» **TASK TO CARRY OUT**: Verbatim copy, images excluded: write out each record shown below.

» **RECORDS SUPPLIED**:
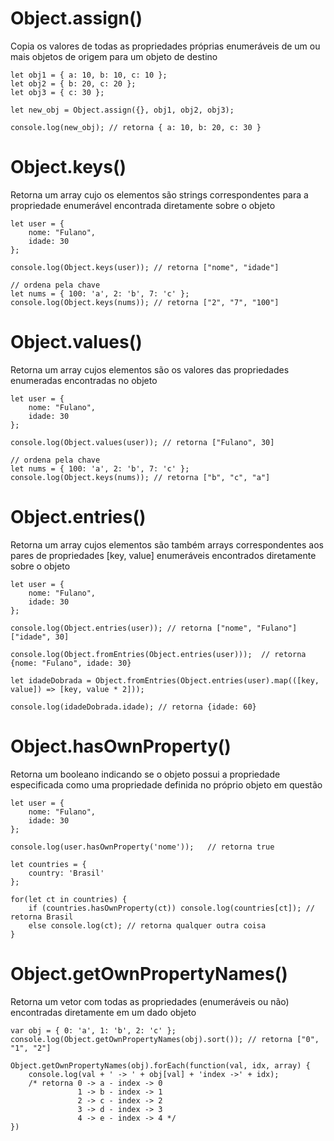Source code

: # Object.assign()
Copia os valores de todas as propriedades próprias enumeráveis ​​de um ou mais objetos de origem para um objeto de destino

    let obj1 = { a: 10, b: 10, c: 10 }; 
    let obj2 = { b: 20, c: 20 }; 
    let obj3 = { c: 30 }; 

    let new_obj = Object.assign({}, obj1, obj2, obj3); 

    console.log(new_obj); // retorna { a: 10, b: 20, c: 30 }


# Object.keys()
Retorna um array cujo os elementos são strings correspondentes para a propriedade enumerável encontrada diretamente sobre o objeto
	
	let user = {
  	    nome: "Fulano",
  	    idade: 30
	};

	console.log(Object.keys(user)); // retorna ["nome", "idade"]
	
	// ordena pela chave
	let nums = { 100: 'a', 2: 'b', 7: 'c' };
	console.log(Object.keys(nums)); // retorna ["2", "7", "100"]

# Object.values()
Retorna um array cujos elementos são os valores das propriedades enumeradas encontradas no objeto
	
	let user = {
  	    nome: "Fulano",
  	    idade: 30
	};

	console.log(Object.values(user)); // retorna ["Fulano", 30]
	
	// ordena pela chave
	let nums = { 100: 'a', 2: 'b', 7: 'c' };
	console.log(Object.keys(nums)); // retorna ["b", "c", "a"]

# Object.entries()	
Retorna um array cujos elementos são também arrays correspondentes aos pares de propriedades [key, value] enumeráveis encontrados diretamente sobre o objeto

	let user = {
  	    nome: "Fulano",
  	    idade: 30
	};
	
	console.log(Object.entries(user)); // retorna ["nome", "Fulano"] ["idade", 30]
	
	console.log(Object.fromEntries(Object.entries(user)));	// retorna {nome: "Fulano", idade: 30}

	let idadeDobrada = Object.fromEntries(Object.entries(user).map(([key, value]) => [key, value * 2]));

	console.log(idadeDobrada.idade); // retorna {idade: 60}
    
 # Object.hasOwnProperty()
 Retorna um booleano indicando se o objeto possui a propriedade especificada como uma propriedade definida no próprio objeto em questão
    
    let user = {
  	    nome: "Fulano",
  	    idade: 30
    };
    
    console.log(user.hasOwnProperty('nome'));   // retorna true
    
    let countries = {
        country: 'Brasil'
    };

    for(let ct in countries) {
        if (countries.hasOwnProperty(ct)) console.log(countries[ct]); // retorna Brasil
        else console.log(ct); // retorna qualquer outra coisa
    }
    
  # Object.getOwnPropertyNames()
  Retorna um vetor com todas as propriedades (enumeráveis ou não) encontradas diretamente em um dado objeto
  
    var obj = { 0: 'a', 1: 'b', 2: 'c' };
    console.log(Object.getOwnPropertyNames(obj).sort()); // retorna ["0", "1", "2"]
    
    Object.getOwnPropertyNames(obj).forEach(function(val, idx, array) {  
        console.log(val + ' -> ' + obj[val] + 'index ->' + idx);
        /* retorna 0 -> a - index -> 0 
                   1 -> b - index -> 1 
                   2 -> c - index -> 2 
                   3 -> d - index -> 3 
                   4 -> e - index -> 4 */
    })
    
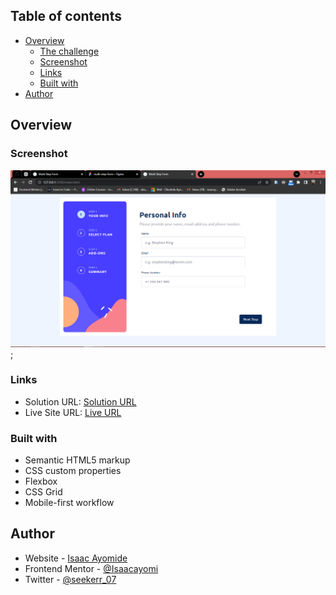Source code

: ## Table of contents

- [Overview](#overview)
  - [The challenge](#the-challenge)
  - [Screenshot](#screenshot)
  - [Links](#links)
  - [Built with](#built-with)
- [Author](#author)


## Overview


### Screenshot

![Project Screenshot](./images/project-screenshot.jpg);


### Links

- Solution URL: [Solution URL](https://github.com/Isaacayomi/multi-step-form)
- Live Site URL: [Live URL](https://multi-step-form-green-beta.vercel.app/)


### Built with

- Semantic HTML5 markup
- CSS custom properties
- Flexbox
- CSS Grid
- Mobile-first workflow

## Author

- Website - [Isaac Ayomide](https://github.com/Isaacayomi)
- Frontend Mentor - [@Isaacayomi](https://www.frontendmentor.io/profile/Isaacayomi)
- Twitter - [@seekerr_07](https://www.twitter.com/seekerr_07)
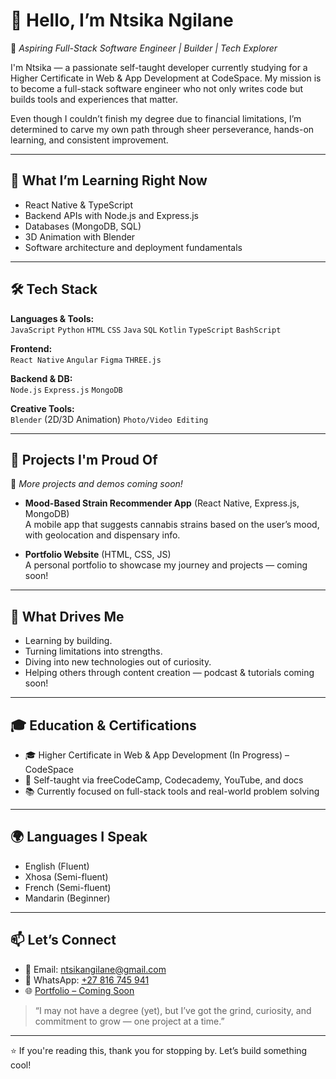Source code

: # 👋 Hello, I’m Ntsika Ngilane

🎯 *Aspiring Full-Stack Software Engineer | Builder | Tech Explorer*

I'm Ntsika — a passionate self-taught developer currently studying for a Higher Certificate in Web & App Development at CodeSpace. My mission is to become a full-stack software engineer who not only writes code but builds tools and experiences that matter.

Even though I couldn’t finish my degree due to financial limitations, I’m determined to carve my own path through sheer perseverance, hands-on learning, and consistent improvement.

---

## 🧠 What I’m Learning Right Now

- React Native & TypeScript
- Backend APIs with Node.js and Express.js
- Databases (MongoDB, SQL)
- 3D Animation with Blender
- Software architecture and deployment fundamentals

---

## 🛠️ Tech Stack

**Languages & Tools:**  
`JavaScript` `Python` `HTML` `CSS` `Java` `SQL` `Kotlin` `TypeScript` `BashScript`

**Frontend:**  
`React Native` `Angular` `Figma` `THREE.js`

**Backend & DB:**  
`Node.js` `Express.js` `MongoDB`

**Creative Tools:**  
`Blender` (2D/3D Animation) `Photo/Video Editing`

---

## 🧪 Projects I'm Proud Of

🚧 *More projects and demos coming soon!*

- **Mood-Based Strain Recommender App** (React Native, Express.js, MongoDB)  
  A mobile app that suggests cannabis strains based on the user’s mood, with geolocation and dispensary info.

- **Portfolio Website** (HTML, CSS, JS)  
  A personal portfolio to showcase my journey and projects — coming soon!

---

## 🌱 What Drives Me

- Learning by building.
- Turning limitations into strengths.
- Diving into new technologies out of curiosity.
- Helping others through content creation — podcast & tutorials coming soon!

---

## 🎓 Education & Certifications

- 🎓 Higher Certificate in Web & App Development (In Progress) – CodeSpace  
- 🧾 Self-taught via freeCodeCamp, Codecademy, YouTube, and docs  
- 📚 Currently focused on full-stack tools and real-world problem solving

---

## 🌍 Languages I Speak

- English (Fluent)  
- Xhosa (Semi-fluent)  
- French (Semi-fluent)  
- Mandarin (Beginner)

---

## 📫 Let’s Connect

- 💌 Email: ntsikangilane@gmail.com  
- 📱 WhatsApp: [+27 816 745 941](https://wa.me/27816745941)
- 🌐 [Portfolio – Coming Soon]()

> “I may not have a degree (yet), but I’ve got the grind, curiosity, and commitment to grow — one project at a time.”

---

⭐ If you're reading this, thank you for stopping by. Let’s build something cool!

» **SOLUTION TO THIS TASK**:
Source code

: # Object.assign()
Copia os valores de todas as propriedades próprias enumeráveis ​​de um ou mais objetos de origem para um objeto de destino

    let obj1 = { a: 10, b: 10, c: 10 }; 
    let obj2 = { b: 20, c: 20 }; 
    let obj3 = { c: 30 }; 

    let new_obj = Object.assign({}, obj1, obj2, obj3); 

    console.log(new_obj); // retorna { a: 10, b: 20, c: 30 }


# Object.keys()
Retorna um array cujo os elementos são strings correspondentes para a propriedade enumerável encontrada diretamente sobre o objeto
	
	let user = {
  	    nome: "Fulano",
  	    idade: 30
	};

	console.log(Object.keys(user)); // retorna ["nome", "idade"]
	
	// ordena pela chave
	let nums = { 100: 'a', 2: 'b', 7: 'c' };
	console.log(Object.keys(nums)); // retorna ["2", "7", "100"]

# Object.values()
Retorna um array cujos elementos são os valores das propriedades enumeradas encontradas no objeto
	
	let user = {
  	    nome: "Fulano",
  	    idade: 30
	};

	console.log(Object.values(user)); // retorna ["Fulano", 30]
	
	// ordena pela chave
	let nums = { 100: 'a', 2: 'b', 7: 'c' };
	console.log(Object.keys(nums)); // retorna ["b", "c", "a"]

# Object.entries()	
Retorna um array cujos elementos são também arrays correspondentes aos pares de propriedades [key, value] enumeráveis encontrados diretamente sobre o objeto

	let user = {
  	    nome: "Fulano",
  	    idade: 30
	};
	
	console.log(Object.entries(user)); // retorna ["nome", "Fulano"] ["idade", 30]
	
	console.log(Object.fromEntries(Object.entries(user)));	// retorna {nome: "Fulano", idade: 30}

	let idadeDobrada = Object.fromEntries(Object.entries(user).map(([key, value]) => [key, value * 2]));

	console.log(idadeDobrada.idade); // retorna {idade: 60}
    
 # Object.hasOwnProperty()
 Retorna um booleano indicando se o objeto possui a propriedade especificada como uma propriedade definida no próprio objeto em questão
    
    let user = {
  	    nome: "Fulano",
  	    idade: 30
    };
    
    console.log(user.hasOwnProperty('nome'));   // retorna true
    
    let countries = {
        country: 'Brasil'
    };

    for(let ct in countries) {
        if (countries.hasOwnProperty(ct)) console.log(countries[ct]); // retorna Brasil
        else console.log(ct); // retorna qualquer outra coisa
    }
    
  # Object.getOwnPropertyNames()
  Retorna um vetor com todas as propriedades (enumeráveis ou não) encontradas diretamente em um dado objeto
  
    var obj = { 0: 'a', 1: 'b', 2: 'c' };
    console.log(Object.getOwnPropertyNames(obj).sort()); // retorna ["0", "1", "2"]
    
    Object.getOwnPropertyNames(obj).forEach(function(val, idx, array) {  
        console.log(val + ' -> ' + obj[val] + 'index ->' + idx);
        /* retorna 0 -> a - index -> 0 
                   1 -> b - index -> 1 
                   2 -> c - index -> 2 
                   3 -> d - index -> 3 
                   4 -> e - index -> 4 */
    })
    
Source code

: ## Table of contents

- [Overview](#overview)
  - [The challenge](#the-challenge)
  - [Screenshot](#screenshot)
  - [Links](#links)
  - [Built with](#built-with)
- [Author](#author)


## Overview


### Screenshot

![Project Screenshot](./images/project-screenshot.jpg);


### Links

- Solution URL: [Solution URL](https://github.com/Isaacayomi/multi-step-form)
- Live Site URL: [Live URL](https://multi-step-form-green-beta.vercel.app/)


### Built with

- Semantic HTML5 markup
- CSS custom properties
- Flexbox
- CSS Grid
- Mobile-first workflow

## Author

- Website - [Isaac Ayomide](https://github.com/Isaacayomi)
- Frontend Mentor - [@Isaacayomi](https://www.frontendmentor.io/profile/Isaacayomi)
- Twitter - [@seekerr_07](https://www.twitter.com/seekerr_07)
Source code

: # 👋 Hello, I’m Ntsika Ngilane

🎯 *Aspiring Full-Stack Software Engineer | Builder | Tech Explorer*

I'm Ntsika — a passionate self-taught developer currently studying for a Higher Certificate in Web & App Development at CodeSpace. My mission is to become a full-stack software engineer who not only writes code but builds tools and experiences that matter.

Even though I couldn’t finish my degree due to financial limitations, I’m determined to carve my own path through sheer perseverance, hands-on learning, and consistent improvement.

---

## 🧠 What I’m Learning Right Now

- React Native & TypeScript
- Backend APIs with Node.js and Express.js
- Databases (MongoDB, SQL)
- 3D Animation with Blender
- Software architecture and deployment fundamentals

---

## 🛠️ Tech Stack

**Languages & Tools:**  
`JavaScript` `Python` `HTML` `CSS` `Java` `SQL` `Kotlin` `TypeScript` `BashScript`

**Frontend:**  
`React Native` `Angular` `Figma` `THREE.js`

**Backend & DB:**  
`Node.js` `Express.js` `MongoDB`

**Creative Tools:**  
`Blender` (2D/3D Animation) `Photo/Video Editing`

---

## 🧪 Projects I'm Proud Of

🚧 *More projects and demos coming soon!*

- **Mood-Based Strain Recommender App** (React Native, Express.js, MongoDB)  
  A mobile app that suggests cannabis strains based on the user’s mood, with geolocation and dispensary info.

- **Portfolio Website** (HTML, CSS, JS)  
  A personal portfolio to showcase my journey and projects — coming soon!

---

## 🌱 What Drives Me

- Learning by building.
- Turning limitations into strengths.
- Diving into new technologies out of curiosity.
- Helping others through content creation — podcast & tutorials coming soon!

---

## 🎓 Education & Certifications

- 🎓 Higher Certificate in Web & App Development (In Progress) – CodeSpace  
- 🧾 Self-taught via freeCodeCamp, Codecademy, YouTube, and docs  
- 📚 Currently focused on full-stack tools and real-world problem solving

---

## 🌍 Languages I Speak

- English (Fluent)  
- Xhosa (Semi-fluent)  
- French (Semi-fluent)  
- Mandarin (Beginner)

---

## 📫 Let’s Connect

- 💌 Email: ntsikangilane@gmail.com  
- 📱 WhatsApp: [+27 816 745 941](https://wa.me/27816745941)
- 🌐 [Portfolio – Coming Soon]()

> “I may not have a degree (yet), but I’ve got the grind, curiosity, and commitment to grow — one project at a time.”

---

⭐ If you're reading this, thank you for stopping by. Let’s build something cool!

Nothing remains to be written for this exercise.